Data to examine »
= = = = = = =

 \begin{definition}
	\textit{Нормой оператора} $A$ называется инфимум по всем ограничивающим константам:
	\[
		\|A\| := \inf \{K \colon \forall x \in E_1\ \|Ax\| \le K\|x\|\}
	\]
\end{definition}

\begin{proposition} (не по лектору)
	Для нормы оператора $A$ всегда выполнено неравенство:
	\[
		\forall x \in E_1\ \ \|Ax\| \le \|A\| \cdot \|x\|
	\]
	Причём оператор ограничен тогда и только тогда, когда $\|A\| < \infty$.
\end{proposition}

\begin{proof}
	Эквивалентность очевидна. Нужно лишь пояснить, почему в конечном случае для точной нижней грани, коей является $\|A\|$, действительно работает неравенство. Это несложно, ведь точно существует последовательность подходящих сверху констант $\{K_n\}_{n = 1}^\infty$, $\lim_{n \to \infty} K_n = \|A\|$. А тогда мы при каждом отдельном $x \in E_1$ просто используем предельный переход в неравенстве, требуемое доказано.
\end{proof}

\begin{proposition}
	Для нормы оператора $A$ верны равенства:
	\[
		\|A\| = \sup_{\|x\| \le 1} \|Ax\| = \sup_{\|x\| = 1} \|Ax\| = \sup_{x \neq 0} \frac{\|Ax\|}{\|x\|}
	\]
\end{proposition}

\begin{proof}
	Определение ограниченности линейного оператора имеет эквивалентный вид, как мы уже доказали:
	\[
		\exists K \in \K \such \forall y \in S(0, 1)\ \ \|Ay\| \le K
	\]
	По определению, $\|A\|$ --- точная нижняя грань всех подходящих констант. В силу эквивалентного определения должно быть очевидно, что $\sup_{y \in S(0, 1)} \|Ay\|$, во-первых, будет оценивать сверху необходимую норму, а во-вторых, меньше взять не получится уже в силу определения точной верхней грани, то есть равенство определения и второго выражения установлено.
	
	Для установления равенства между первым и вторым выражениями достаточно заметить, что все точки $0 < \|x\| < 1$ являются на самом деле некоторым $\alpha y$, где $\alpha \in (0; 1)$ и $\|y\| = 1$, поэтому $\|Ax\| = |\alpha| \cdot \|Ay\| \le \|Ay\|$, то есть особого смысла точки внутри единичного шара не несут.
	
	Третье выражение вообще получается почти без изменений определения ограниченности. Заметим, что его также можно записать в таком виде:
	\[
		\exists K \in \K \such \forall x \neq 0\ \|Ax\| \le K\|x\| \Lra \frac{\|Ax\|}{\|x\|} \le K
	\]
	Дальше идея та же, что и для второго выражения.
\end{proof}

= = = = = = =

Your task »
Copy exactly the line that contains "Для установления равенства" and every line after it, up to and including the last line of the records.

Answer below »
	Для установления равенства между первым и вторым выражениями достаточно заметить, что все точки $0 < \|x\| < 1$ являются на самом деле некоторым $\alpha y$, где $\alpha \in (0; 1)$ и $\|y\| = 1$, поэтому $\|Ax\| = |\alpha| \cdot \|Ay\| \le \|Ay\|$, то есть особого смысла точки внутри единичного шара не несут.
	
	Третье выражение вообще получается почти без изменений определения ограниченности. Заметим, что его также можно записать в таком виде:
	\[
		\exists K \in \K \such \forall x \neq 0\ \|Ax\| \le K\|x\| \Lra \frac{\|Ax\|}{\|x\|} \le K
	\]
	Дальше идея та же, что и для второго выражения.
\end{proof}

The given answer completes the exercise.